■ Your task
Instruction for the entries that follow: retype exactly the lines from the line with "- **Files:** All Mini App pages" to the line with "### **Priority 2: Build Output Location**", both included, and omit all others.

■ Data for this exercise
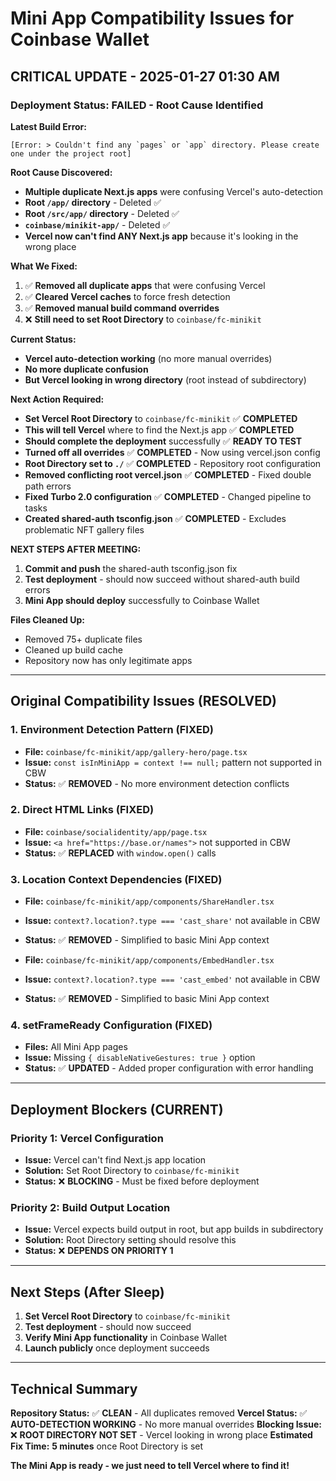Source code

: # Mini App Compatibility Issues for Coinbase Wallet

## **CRITICAL UPDATE - 2025-01-27 01:30 AM**

### **Deployment Status: FAILED - Root Cause Identified**

**Latest Build Error:**
```
[Error: > Couldn't find any `pages` or `app` directory. Please create one under the project root]
```

**Root Cause Discovered:**
- **Multiple duplicate Next.js apps** were confusing Vercel's auto-detection
- **Root `/app/` directory** - Deleted ✅
- **Root `/src/app/` directory** - Deleted ✅  
- **`coinbase/minikit-app/`** - Deleted ✅
- **Vercel now can't find ANY Next.js app** because it's looking in the wrong place

**What We Fixed:**
1. ✅ **Removed all duplicate apps** that were confusing Vercel
2. ✅ **Cleared Vercel caches** to force fresh detection
3. ✅ **Removed manual build command overrides**
4. ❌ **Still need to set Root Directory** to `coinbase/fc-minikit`

**Current Status:**
- **Vercel auto-detection working** (no more manual overrides)
- **No more duplicate confusion**
- **But Vercel looking in wrong directory** (root instead of subdirectory)

**Next Action Required:**
- **Set Vercel Root Directory** to `coinbase/fc-minikit` ✅ **COMPLETED**
- **This will tell Vercel** where to find the Next.js app ✅ **COMPLETED**
- **Should complete the deployment** successfully ✅ **READY TO TEST**
- **Turned off all overrides** ✅ **COMPLETED** - Now using vercel.json config
- **Root Directory set to `./`** ✅ **COMPLETED** - Repository root configuration
- **Removed conflicting root vercel.json** ✅ **COMPLETED** - Fixed double path errors
- **Fixed Turbo 2.0 configuration** ✅ **COMPLETED** - Changed pipeline to tasks
- **Created shared-auth tsconfig.json** ✅ **COMPLETED** - Excludes problematic NFT gallery files

**NEXT STEPS AFTER MEETING:**
1. **Commit and push** the shared-auth tsconfig.json fix
2. **Test deployment** - should now succeed without shared-auth build errors
3. **Mini App should deploy** successfully to Coinbase Wallet

**Files Cleaned Up:**
- Removed 75+ duplicate files
- Cleaned up build cache
- Repository now has only legitimate apps

---

## **Original Compatibility Issues (RESOLVED)**

### **1. Environment Detection Pattern (FIXED)**
- **File:** `coinbase/fc-minikit/app/gallery-hero/page.tsx`
- **Issue:** `const isInMiniApp = context !== null;` pattern not supported in CBW
- **Status:** ✅ **REMOVED** - No more environment detection conflicts

### **2. Direct HTML Links (FIXED)**
- **File:** `coinbase/socialidentity/app/page.tsx`
- **Issue:** `<a href="https://base.or/names">` not supported in CBW
- **Status:** ✅ **REPLACED** with `window.open()` calls

### **3. Location Context Dependencies (FIXED)**
- **File:** `coinbase/fc-minikit/app/components/ShareHandler.tsx`
- **Issue:** `context?.location?.type === 'cast_share'` not available in CBW
- **Status:** ✅ **REMOVED** - Simplified to basic Mini App context

- **File:** `coinbase/fc-minikit/app/components/EmbedHandler.tsx`
- **Issue:** `context?.location?.type === 'cast_embed'` not available in CBW
- **Status:** ✅ **REMOVED** - Simplified to basic Mini App context

### **4. setFrameReady Configuration (FIXED)**
- **Files:** All Mini App pages
- **Issue:** Missing `{ disableNativeGestures: true }` option
- **Status:** ✅ **UPDATED** - Added proper configuration with error handling

---

## **Deployment Blockers (CURRENT)**

### **Priority 1: Vercel Configuration**
- **Issue:** Vercel can't find Next.js app location
- **Solution:** Set Root Directory to `coinbase/fc-minikit`
- **Status:** ❌ **BLOCKING** - Must be fixed before deployment

### **Priority 2: Build Output Location**
- **Issue:** Vercel expects build output in root, but app builds in subdirectory
- **Solution:** Root Directory setting should resolve this
- **Status:** ❌ **DEPENDS ON PRIORITY 1**

---

## **Next Steps (After Sleep)**

1. **Set Vercel Root Directory** to `coinbase/fc-minikit`
2. **Test deployment** - should now succeed
3. **Verify Mini App functionality** in Coinbase Wallet
4. **Launch publicly** once deployment succeeds

---

## **Technical Summary**

**Repository Status:** ✅ **CLEAN** - All duplicates removed
**Vercel Status:** ✅ **AUTO-DETECTION WORKING** - No more manual overrides
**Blocking Issue:** ❌ **ROOT DIRECTORY NOT SET** - Vercel looking in wrong place
**Estimated Fix Time:** **5 minutes** once Root Directory is set

**The Mini App is ready - we just need to tell Vercel where to find it!**


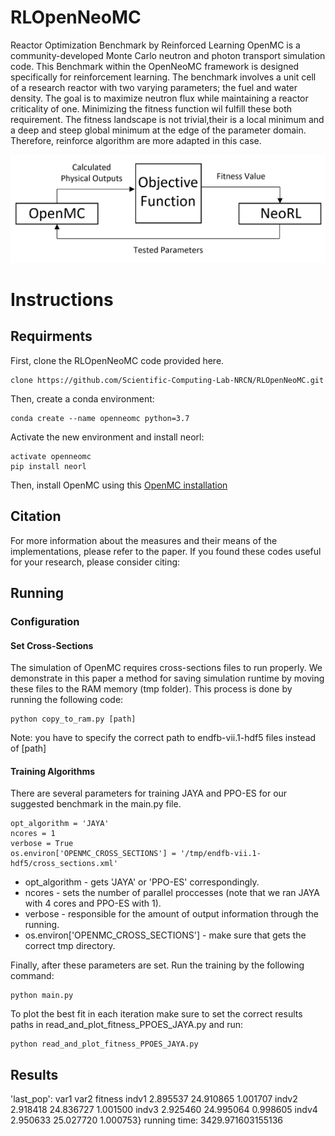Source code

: # RLOpenNeoMC
Reactor Optimization Benchmark by Reinforced Learning
OpenMC is a community-developed Monte Carlo neutron and photon transport simulation code.
This Benchmark within the OpenNeoMC framework is designed specifically for reinforcement learning.
The benchmark involves a unit cell of a research reactor with two varying parameters; the fuel and water density.
The goal is to  maximize neutron flux while maintaining a reactor criticality of one.
Minimizing the fitness function wil fulfill these both requirement.
The fitness landscape is not trivial,their is a local minimum and a deep and steep global minimum at the edge of the parameter domain.
Therefore, reinforce algorithm are more adapted in this case.
 
![](images/opt_flow.PNG)
 
# Instructions
## Requirments
First, clone the RLOpenNeoMC code provided here.
```
clone https://github.com/Scientific-Computing-Lab-NRCN/RLOpenNeoMC.git
```
Then, create a conda environment:
```
conda create --name openneomc python=3.7
```
Activate the new environment and install neorl:
```
activate openneomc
pip install neorl
```
Then, install OpenMC using this [OpenMC installation](https://docs.openmc.org/en/v0.13.1/quickinstall.html#installing-from-source-on-linux-or-mac-os-x)

## Citation
For more information about the measures and their means of the implementations, please refer to the paper.
If you found these codes useful for your research, please consider citing: 

## Running
### Configuration
#### Set Cross-Sections
The simulation of OpenMC requires cross-sections files to run properly. We demonstrate in this paper a method for saving simulation runtime by moving these files to the RAM memory (tmp folder). This process is done by running the following code:
```
python copy_to_ram.py [path]
```
Note: you have to specify the correct path to endfb-vii.1-hdf5 files instead of [path]

#### Training Algorithms
There are several parameters for training JAYA and PPO-ES for our suggested benchmark in the main.py file.
```
opt_algorithm = 'JAYA'
ncores = 1 
verbose = True
os.environ['OPENMC_CROSS_SECTIONS'] = '/tmp/endfb-vii.1-hdf5/cross_sections.xml'
```
* opt_algorithm - gets 'JAYA' or 'PPO-ES' correspondingly.
* ncores - sets the number of parallel proccesses (note that we ran JAYA with 4 cores and PPO-ES with 1).
* verbose - responsible for the amount of output information through the running.
* os.environ['OPENMC_CROSS_SECTIONS'] - make sure that  gets the correct tmp directory.

Finally, after these parameters are set. Run the training by the following command: 
```
python main.py
```
To plot the best fit in each iteration make sure to set the correct results paths in read_and_plot_fitness_PPOES_JAYA.py and run:
```
python read_and_plot_fitness_PPOES_JAYA.py
```
## Results
'last_pop':            var1       var2   fitness
indv1  2.895537  24.910865  1.001707
indv2  2.918418  24.836727  1.001500
indv3  2.925460  24.995064  0.998605
indv4  2.950633  25.027720  1.000753}
running time:
 3429.971603155136
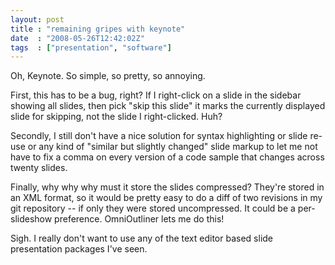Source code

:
 ```yaml
---
layout: post
title : "remaining gripes with keynote"
date  : "2008-05-26T12:42:02Z"
tags  : ["presentation", "software"]
---
```

Oh, Keynote.  So simple, so pretty, so annoying.

First, this has to be a bug, right?  If I right-click on a slide in the sidebar showing all slides, then pick "skip this slide" it marks the currently displayed slide for skipping, not the slide I right-clicked.  Huh?

Secondly, I still don't have a nice solution for syntax highlighting or slide re-use or any kind of "similar but slightly changed" slide markup to let me not have to fix a comma on every version of a code sample that changes across twenty slides.

Finally, why why why must it store the slides compressed?  They're stored in an XML format, so it would be pretty easy to do a diff of two revisions in my git repository -- if only they were stored uncompressed.  It could be a per-slideshow preference.  OmniOutliner lets me do this!

Sigh.  I really don't want to use any of the text editor based slide presentation packages I've seen.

■ Answer
- **Files:** All Mini App pages
- **Issue:** Missing `{ disableNativeGestures: true }` option
- **Status:** ✅ **UPDATED** - Added proper configuration with error handling

---

## **Deployment Blockers (CURRENT)**

### **Priority 1: Vercel Configuration**
- **Issue:** Vercel can't find Next.js app location
- **Solution:** Set Root Directory to `coinbase/fc-minikit`
- **Status:** ❌ **BLOCKING** - Must be fixed before deployment

### **Priority 2: Build Output Location**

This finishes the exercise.